_WHAT TO PRODUCE_: Retype only the lines at the head of the records, first through the one with "1. Upload all", exactly as written.

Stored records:
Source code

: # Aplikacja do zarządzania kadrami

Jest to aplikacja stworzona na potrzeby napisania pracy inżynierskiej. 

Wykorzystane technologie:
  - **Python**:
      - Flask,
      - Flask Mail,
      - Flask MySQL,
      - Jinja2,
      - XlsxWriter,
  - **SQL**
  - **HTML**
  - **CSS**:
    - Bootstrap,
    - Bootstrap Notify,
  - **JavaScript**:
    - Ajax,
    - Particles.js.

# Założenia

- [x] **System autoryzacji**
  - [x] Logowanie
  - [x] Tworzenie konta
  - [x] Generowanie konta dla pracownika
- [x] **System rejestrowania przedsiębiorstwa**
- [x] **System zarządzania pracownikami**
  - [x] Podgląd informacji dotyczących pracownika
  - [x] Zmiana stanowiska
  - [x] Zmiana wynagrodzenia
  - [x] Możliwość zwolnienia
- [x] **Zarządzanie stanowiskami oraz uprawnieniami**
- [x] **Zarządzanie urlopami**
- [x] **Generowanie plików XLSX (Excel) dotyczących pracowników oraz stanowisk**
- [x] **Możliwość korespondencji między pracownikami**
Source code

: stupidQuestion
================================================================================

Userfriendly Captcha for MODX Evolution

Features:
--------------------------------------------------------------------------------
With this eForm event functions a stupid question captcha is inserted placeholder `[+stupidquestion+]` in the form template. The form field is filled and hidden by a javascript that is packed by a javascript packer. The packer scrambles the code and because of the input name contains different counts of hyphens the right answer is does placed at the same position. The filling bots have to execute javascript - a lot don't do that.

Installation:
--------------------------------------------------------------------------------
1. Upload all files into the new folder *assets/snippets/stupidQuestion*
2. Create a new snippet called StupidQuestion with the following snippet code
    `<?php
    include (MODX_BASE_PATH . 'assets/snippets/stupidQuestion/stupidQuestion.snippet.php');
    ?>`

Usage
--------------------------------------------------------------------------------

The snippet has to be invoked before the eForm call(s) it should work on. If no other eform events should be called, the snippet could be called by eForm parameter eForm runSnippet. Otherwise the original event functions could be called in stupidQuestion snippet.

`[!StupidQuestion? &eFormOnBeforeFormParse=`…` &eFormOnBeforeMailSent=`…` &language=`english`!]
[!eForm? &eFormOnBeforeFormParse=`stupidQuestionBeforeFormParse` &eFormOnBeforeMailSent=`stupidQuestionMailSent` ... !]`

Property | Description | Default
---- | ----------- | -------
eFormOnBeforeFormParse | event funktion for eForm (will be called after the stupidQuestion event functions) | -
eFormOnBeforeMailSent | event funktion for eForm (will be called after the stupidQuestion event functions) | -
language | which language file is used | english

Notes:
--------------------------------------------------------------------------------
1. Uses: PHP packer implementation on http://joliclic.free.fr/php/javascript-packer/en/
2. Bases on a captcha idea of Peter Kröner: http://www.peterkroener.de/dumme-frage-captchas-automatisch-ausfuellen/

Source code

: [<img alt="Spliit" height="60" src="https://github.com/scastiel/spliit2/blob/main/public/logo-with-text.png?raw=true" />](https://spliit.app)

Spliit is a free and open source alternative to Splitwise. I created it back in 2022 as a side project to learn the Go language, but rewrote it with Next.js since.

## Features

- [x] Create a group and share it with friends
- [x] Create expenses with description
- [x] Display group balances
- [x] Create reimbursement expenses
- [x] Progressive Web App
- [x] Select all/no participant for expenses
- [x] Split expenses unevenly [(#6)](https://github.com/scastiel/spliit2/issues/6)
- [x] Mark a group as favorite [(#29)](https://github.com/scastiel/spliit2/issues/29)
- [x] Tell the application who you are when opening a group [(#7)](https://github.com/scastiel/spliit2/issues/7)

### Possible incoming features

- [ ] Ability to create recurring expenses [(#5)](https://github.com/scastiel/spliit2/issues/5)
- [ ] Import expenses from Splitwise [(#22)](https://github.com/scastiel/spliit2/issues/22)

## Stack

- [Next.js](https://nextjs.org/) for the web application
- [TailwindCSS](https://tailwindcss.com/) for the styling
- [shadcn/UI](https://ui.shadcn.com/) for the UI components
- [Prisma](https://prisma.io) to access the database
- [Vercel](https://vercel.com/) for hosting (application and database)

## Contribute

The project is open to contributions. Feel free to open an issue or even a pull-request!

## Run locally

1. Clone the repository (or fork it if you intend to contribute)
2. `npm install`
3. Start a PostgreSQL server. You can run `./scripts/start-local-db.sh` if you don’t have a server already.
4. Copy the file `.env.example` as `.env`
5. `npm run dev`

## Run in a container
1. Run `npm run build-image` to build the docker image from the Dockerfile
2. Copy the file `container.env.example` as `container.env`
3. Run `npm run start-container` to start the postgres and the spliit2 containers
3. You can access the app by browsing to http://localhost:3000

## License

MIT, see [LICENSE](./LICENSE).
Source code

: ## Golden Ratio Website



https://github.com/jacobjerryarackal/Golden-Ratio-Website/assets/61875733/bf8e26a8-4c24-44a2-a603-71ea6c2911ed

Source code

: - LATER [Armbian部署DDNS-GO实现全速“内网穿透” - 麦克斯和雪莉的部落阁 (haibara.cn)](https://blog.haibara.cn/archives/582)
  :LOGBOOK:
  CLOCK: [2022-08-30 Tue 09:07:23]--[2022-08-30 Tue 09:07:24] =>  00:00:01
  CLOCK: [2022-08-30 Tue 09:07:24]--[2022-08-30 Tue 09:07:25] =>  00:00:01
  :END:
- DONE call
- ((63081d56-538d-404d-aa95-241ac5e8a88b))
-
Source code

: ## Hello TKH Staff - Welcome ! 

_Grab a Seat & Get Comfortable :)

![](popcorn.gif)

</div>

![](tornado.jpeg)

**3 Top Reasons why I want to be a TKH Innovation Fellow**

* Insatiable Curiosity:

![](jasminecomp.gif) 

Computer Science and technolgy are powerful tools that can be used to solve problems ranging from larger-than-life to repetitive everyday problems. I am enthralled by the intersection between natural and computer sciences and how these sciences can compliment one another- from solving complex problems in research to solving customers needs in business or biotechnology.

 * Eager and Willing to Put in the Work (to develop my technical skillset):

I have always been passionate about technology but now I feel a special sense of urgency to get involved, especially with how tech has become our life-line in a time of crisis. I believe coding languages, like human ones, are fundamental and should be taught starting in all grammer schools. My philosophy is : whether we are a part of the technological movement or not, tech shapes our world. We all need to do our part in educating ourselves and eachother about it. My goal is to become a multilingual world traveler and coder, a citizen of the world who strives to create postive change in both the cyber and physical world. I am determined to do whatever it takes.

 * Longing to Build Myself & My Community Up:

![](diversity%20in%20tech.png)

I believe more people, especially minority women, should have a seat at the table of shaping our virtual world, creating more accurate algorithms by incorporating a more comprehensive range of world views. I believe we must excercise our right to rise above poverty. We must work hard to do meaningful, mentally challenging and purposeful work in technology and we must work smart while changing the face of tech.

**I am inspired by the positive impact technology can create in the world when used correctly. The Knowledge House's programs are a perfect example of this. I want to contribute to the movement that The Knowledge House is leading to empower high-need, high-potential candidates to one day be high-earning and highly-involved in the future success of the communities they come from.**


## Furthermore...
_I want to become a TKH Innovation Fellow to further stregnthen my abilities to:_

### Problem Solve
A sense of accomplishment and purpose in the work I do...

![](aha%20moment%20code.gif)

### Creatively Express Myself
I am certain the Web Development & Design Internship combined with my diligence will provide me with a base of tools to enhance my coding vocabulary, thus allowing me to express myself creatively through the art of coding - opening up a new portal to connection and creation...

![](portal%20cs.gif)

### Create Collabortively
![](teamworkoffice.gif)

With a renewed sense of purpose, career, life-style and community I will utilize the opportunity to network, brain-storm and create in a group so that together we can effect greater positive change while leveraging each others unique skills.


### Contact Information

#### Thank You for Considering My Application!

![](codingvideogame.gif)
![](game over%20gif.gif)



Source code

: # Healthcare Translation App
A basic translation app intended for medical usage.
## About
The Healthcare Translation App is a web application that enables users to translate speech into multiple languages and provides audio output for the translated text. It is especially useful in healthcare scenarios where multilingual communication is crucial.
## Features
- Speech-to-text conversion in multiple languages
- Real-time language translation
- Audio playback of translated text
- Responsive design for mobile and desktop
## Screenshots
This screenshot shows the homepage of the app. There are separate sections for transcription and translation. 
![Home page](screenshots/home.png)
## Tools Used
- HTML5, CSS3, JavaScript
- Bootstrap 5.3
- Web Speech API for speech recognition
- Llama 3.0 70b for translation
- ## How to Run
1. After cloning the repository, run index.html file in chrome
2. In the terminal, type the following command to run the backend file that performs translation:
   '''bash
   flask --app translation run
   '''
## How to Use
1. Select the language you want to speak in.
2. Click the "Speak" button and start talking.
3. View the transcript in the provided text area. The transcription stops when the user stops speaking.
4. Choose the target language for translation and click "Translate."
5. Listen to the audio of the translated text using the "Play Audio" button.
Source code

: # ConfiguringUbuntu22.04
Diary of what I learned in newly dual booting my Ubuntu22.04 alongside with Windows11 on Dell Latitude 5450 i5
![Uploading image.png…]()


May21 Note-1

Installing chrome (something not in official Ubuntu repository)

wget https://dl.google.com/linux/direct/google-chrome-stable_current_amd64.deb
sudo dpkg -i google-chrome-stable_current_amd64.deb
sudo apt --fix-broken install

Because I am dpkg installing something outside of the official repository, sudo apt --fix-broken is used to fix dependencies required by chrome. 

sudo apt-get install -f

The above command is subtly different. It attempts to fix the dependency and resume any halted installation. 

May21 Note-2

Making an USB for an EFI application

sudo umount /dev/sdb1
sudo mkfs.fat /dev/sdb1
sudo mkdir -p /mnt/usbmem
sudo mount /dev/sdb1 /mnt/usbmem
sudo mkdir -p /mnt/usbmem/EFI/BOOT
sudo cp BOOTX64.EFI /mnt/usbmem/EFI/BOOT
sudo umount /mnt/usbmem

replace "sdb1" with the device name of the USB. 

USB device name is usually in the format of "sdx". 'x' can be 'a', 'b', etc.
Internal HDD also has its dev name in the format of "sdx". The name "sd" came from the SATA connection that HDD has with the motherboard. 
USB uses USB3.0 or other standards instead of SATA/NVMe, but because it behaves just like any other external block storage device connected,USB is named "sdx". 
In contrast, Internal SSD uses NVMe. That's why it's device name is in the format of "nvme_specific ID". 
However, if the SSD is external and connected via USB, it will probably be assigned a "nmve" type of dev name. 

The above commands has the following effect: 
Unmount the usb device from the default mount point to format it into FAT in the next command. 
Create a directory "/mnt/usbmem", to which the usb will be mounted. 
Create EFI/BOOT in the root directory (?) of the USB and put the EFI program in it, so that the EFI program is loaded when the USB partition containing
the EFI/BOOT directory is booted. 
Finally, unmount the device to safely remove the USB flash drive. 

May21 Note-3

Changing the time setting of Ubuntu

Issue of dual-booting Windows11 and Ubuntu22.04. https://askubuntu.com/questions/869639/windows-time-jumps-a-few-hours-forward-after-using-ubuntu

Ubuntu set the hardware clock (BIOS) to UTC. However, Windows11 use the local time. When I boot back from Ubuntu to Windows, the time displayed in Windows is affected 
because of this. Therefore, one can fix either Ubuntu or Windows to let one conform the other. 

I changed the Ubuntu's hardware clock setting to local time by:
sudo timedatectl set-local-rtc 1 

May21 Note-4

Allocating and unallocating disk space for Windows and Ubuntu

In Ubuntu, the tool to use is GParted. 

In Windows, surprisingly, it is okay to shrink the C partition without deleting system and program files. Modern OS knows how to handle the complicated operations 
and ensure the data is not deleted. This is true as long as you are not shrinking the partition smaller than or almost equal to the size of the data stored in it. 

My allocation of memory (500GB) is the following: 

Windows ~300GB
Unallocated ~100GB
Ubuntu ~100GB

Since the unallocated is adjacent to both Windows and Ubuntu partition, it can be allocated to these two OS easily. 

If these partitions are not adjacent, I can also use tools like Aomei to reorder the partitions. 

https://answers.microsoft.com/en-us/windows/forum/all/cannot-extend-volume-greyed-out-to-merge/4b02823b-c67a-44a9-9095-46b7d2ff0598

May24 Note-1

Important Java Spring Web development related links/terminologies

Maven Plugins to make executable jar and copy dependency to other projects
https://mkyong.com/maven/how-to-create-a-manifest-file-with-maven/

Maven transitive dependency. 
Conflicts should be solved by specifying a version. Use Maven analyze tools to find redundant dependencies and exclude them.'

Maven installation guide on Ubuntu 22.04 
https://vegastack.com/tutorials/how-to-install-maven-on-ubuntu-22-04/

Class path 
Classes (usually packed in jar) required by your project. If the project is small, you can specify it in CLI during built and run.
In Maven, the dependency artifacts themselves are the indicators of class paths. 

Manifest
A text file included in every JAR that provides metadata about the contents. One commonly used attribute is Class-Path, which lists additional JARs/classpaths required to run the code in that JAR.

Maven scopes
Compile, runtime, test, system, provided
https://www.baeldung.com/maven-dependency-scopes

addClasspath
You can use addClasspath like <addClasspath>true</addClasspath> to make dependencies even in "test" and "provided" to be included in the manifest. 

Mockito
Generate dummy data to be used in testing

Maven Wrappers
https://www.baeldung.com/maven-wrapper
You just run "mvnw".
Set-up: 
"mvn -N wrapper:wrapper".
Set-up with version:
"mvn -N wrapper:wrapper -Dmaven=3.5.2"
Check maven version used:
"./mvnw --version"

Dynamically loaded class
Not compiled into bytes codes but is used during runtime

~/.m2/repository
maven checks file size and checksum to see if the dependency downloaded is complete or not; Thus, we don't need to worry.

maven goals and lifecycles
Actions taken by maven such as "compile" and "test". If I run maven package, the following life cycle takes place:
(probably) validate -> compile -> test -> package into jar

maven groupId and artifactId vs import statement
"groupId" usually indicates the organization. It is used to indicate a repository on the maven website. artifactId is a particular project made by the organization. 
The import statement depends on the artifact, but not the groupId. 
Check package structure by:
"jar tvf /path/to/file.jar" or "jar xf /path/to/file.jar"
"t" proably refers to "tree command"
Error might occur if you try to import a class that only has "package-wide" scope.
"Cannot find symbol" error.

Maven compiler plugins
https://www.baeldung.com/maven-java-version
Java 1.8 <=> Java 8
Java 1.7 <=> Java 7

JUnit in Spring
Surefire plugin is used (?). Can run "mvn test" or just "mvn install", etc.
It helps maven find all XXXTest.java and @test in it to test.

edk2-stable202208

_YOUR RESPONSE_:
Source code

: # Aplikacja do zarządzania kadrami

Jest to aplikacja stworzona na potrzeby napisania pracy inżynierskiej. 

Wykorzystane technologie:
  - **Python**:
      - Flask,
      - Flask Mail,
      - Flask MySQL,
      - Jinja2,
      - XlsxWriter,
  - **SQL**
  - **HTML**
  - **CSS**:
    - Bootstrap,
    - Bootstrap Notify,
  - **JavaScript**:
    - Ajax,
    - Particles.js.

# Założenia

- [x] **System autoryzacji**
  - [x] Logowanie
  - [x] Tworzenie konta
  - [x] Generowanie konta dla pracownika
- [x] **System rejestrowania przedsiębiorstwa**
- [x] **System zarządzania pracownikami**
  - [x] Podgląd informacji dotyczących pracownika
  - [x] Zmiana stanowiska
  - [x] Zmiana wynagrodzenia
  - [x] Możliwość zwolnienia
- [x] **Zarządzanie stanowiskami oraz uprawnieniami**
- [x] **Zarządzanie urlopami**
- [x] **Generowanie plików XLSX (Excel) dotyczących pracowników oraz stanowisk**
- [x] **Możliwość korespondencji między pracownikami**
Source code

: stupidQuestion
================================================================================

Userfriendly Captcha for MODX Evolution

Features:
--------------------------------------------------------------------------------
With this eForm event functions a stupid question captcha is inserted placeholder `[+stupidquestion+]` in the form template. The form field is filled and hidden by a javascript that is packed by a javascript packer. The packer scrambles the code and because of the input name contains different counts of hyphens the right answer is does placed at the same position. The filling bots have to execute javascript - a lot don't do that.

Installation:
--------------------------------------------------------------------------------
1. Upload all files into the new folder *assets/snippets/stupidQuestion*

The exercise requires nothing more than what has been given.